━━━━━ Provided records ━━━━━
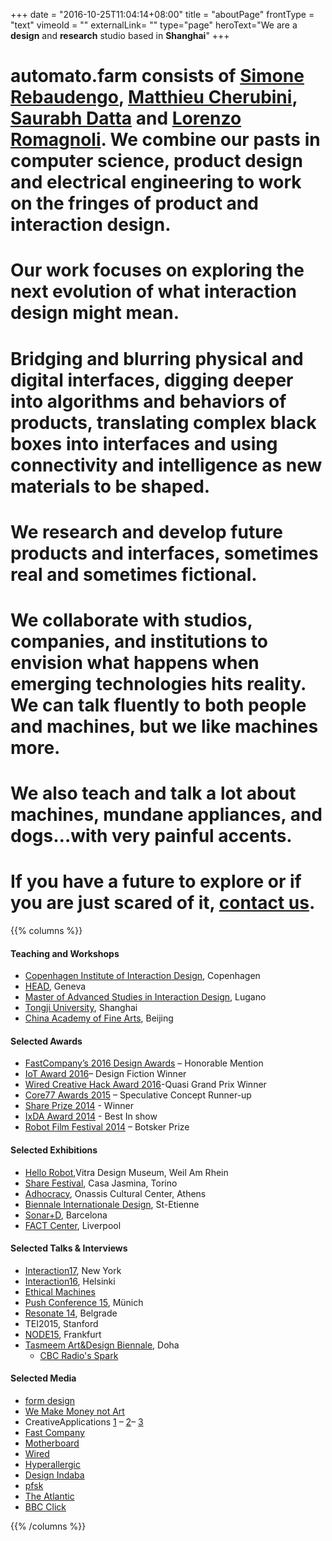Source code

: +++
date = "2016-10-25T11:04:14+08:00"
title = "aboutPage"
frontType = "text"
vimeoId = ""
externalLink= ""
type="page"
heroText="We are a **design** and **research** studio based in **Shanghai**"
+++

# automato.farm consists of [Simone Rebaudengo](http://simonerebaudengo.com), [Matthieu Cherubini](http://mchrbn.net/), [Saurabh Datta](http://www.dattasaurabh.com) and [Lorenzo Romagnoli](http://lorenzoromagnoli.me/). We combine our pasts in computer science, product design and electrical engineering to work on the fringes of product and interaction design.

# Our work focuses on exploring the next evolution of what interaction design might mean.
# Bridging and blurring physical and digital interfaces, digging deeper into algorithms and behaviors of products, translating complex black boxes into interfaces and using connectivity and intelligence as new materials to be shaped.

# We research and develop future products and interfaces, sometimes real and sometimes fictional.
# We collaborate with studios, companies, and institutions to envision what happens when emerging technologies hits reality. We can talk fluently to both people and machines, but we like machines more.
# We also teach and talk a lot about machines, mundane appliances, and dogs…with very painful accents.

# If you have a future to explore or if you are just scared of it, [contact us](mailto:hi@automato.farm).

<!-- {{<image img="WechatScreenshot.jpg">}} -->

{{% columns %}}

#### Teaching and Workshops
- [Copenhagen Institute of Interaction Design](http://ciid.dk/), Copenhagen
- [HEAD](https://www.hesge.ch/head/en), Geneva
- [Master of Advanced Studies in Interaction Design](https://www.maind.supsi.ch/), Lugano
- [Tongji University](http://tjdi.tongji.edu.cn/?lang=en), Shanghai
- [China Academy of Fine Arts](http://www.cafa.edu.cn/), Beijing

#### Selected Awards
- [FastCompany’s 2016 Design Awards](https://www.fastcodesign.com/product/politics-of-power) – Honorable Mention
- [IoT Award 2016](http://www.postscapes.com/2015-16/top-design-fiction-project/)– Design Fiction Winner
- [Wired Creative Hack Award 2016](http://hack.wired.jp/en/winners/)-Quasi Grand Prix Winner
- [Core77 Awards 2015](http://www.core77.com/posts/36960/) – Speculative Concept Runner-up
- [Share Prize 2014](http://www.toshare.it/tshr/share-prize/?lang=en) - Winner
- [IxDA Award 2014](http://awards.ixda.org/entry/2014/addicted-products) - Best In show
- [Robot Film Festival 2014](http://robotfilmfestival.com/2014films/) – Botsker Prize

#### Selected Exhibitions
- [Hello Robot](http://www.design-museum.de/en/exhibitions/detailpages/hello-robot-design-between-human-and-machine.html),Vitra Design Museum, Weil Am Rhein
- [Share Festival](http://www.toshare.it/), Casa Jasmina, Torino
- [Adhocracy](http://adhocracy.athens.sgt.gr/), Onassis Cultural Center, Athens
- [Biennale Internationale Design](http://www.biennale-design.com/saint-etienne/2017/fr/home/), St-Etienne
- [Sonar+D](https://sonarplusd.com/), Barcelona
- [FACT Center](http://www.fact.co.uk/), Liverpool

#### Selected Talks & Interviews
- [Interaction17](http://interaction17.ixda.org/), New York
- [Interaction16](http://interaction16.ixda.org/), Helsinki
- [Ethical Machines](http://ethicalmachines.com/)
- [Push Conference 15](http://push-conference.com/2015/), Münich
- [Resonate 14](http://resonate.io/2014/), Belgrade
- TEI2015, Stanford
- [NODE15](http://node15.vvvv.org/), Frankfurt
- [Tasmeem Art&Design Biennale](http://www.tasmeemdoha.com/), Doha
  - [CBC Radio's Spark](http://www.cbc.ca/radio/spark/spark-248-1.2848222/brad-the-toaster-1.2848225)

#### Selected Media
- [form design](http://form.de/en/magazine/form268/filter)
- [We Make Money not Art](http://we-make-money-not-art.com/house-guests-where-even-plugs-and-bread-crumbs-have-a-mind-of-their-own/)
- CreativeApplications [1](http://www.creativeapplications.net/objects/politics-of-power-products-with-embedded-ideologies/) – [2](http://www.creativeapplications.net/objects/ethical-things-the-mundane-the-insignificant-and-the-smart-things)– [3](http://www.creativeapplications.net/processing/conditional_lover-a-physical-bot-that-automates-your-tinder/)
- [Fast Company](http://www.fastcodesign.com/3056806/innovation-by-design/the-ideologies-hidden-in-your-gadgets-visualized-with-power-strips)
- [Motherboard](http://motherboard.vice.com/read/a-fat-man-and-a-skinny-man-are-in-a-room-who-does-the-robot-choose)
- [Wired](http://www.wired.com/2015/08/robot-better-tinder/)
- [Hyperallergic](http://hyperallergic.com/182595/the-dystopian-possibilities-of-a-drawing-machine/)
- [Design Indaba](http://www.designindaba.com/articles/creative-work/ethical-things-look-morality-smart-devices)
- [pfsk](http://www.psfk.com/2015/03/ethical-things-ethical-fan-moral-decisions-technology-ai.html)
- [The Atlantic](http://www.theatlantic.com/technology/archive/2013/09/if-this-toaster-could-talk/279276/)
- [BBC Click](http://news.bbc.co.uk/2/hi/programmes/click_online/9714635.stm)

{{% /columns %}}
━━━━━
### Requirement:
Return word for word the lines above from the line with "#### Selected Talks & Interviews" to the line with "- [form design](http://form.de/en/magazine/form268/filter)", including both and leaving out all others.

### Written solution:
#### Selected Talks & Interviews
- [Interaction17](http://interaction17.ixda.org/), New York
- [Interaction16](http://interaction16.ixda.org/), Helsinki
- [Ethical Machines](http://ethicalmachines.com/)
- [Push Conference 15](http://push-conference.com/2015/), Münich
- [Resonate 14](http://resonate.io/2014/), Belgrade
- TEI2015, Stanford
- [NODE15](http://node15.vvvv.org/), Frankfurt
- [Tasmeem Art&Design Biennale](http://www.tasmeemdoha.com/), Doha
  - [CBC Radio's Spark](http://www.cbc.ca/radio/spark/spark-248-1.2848222/brad-the-toaster-1.2848225)

#### Selected Media
- [form design](http://form.de/en/magazine/form268/filter)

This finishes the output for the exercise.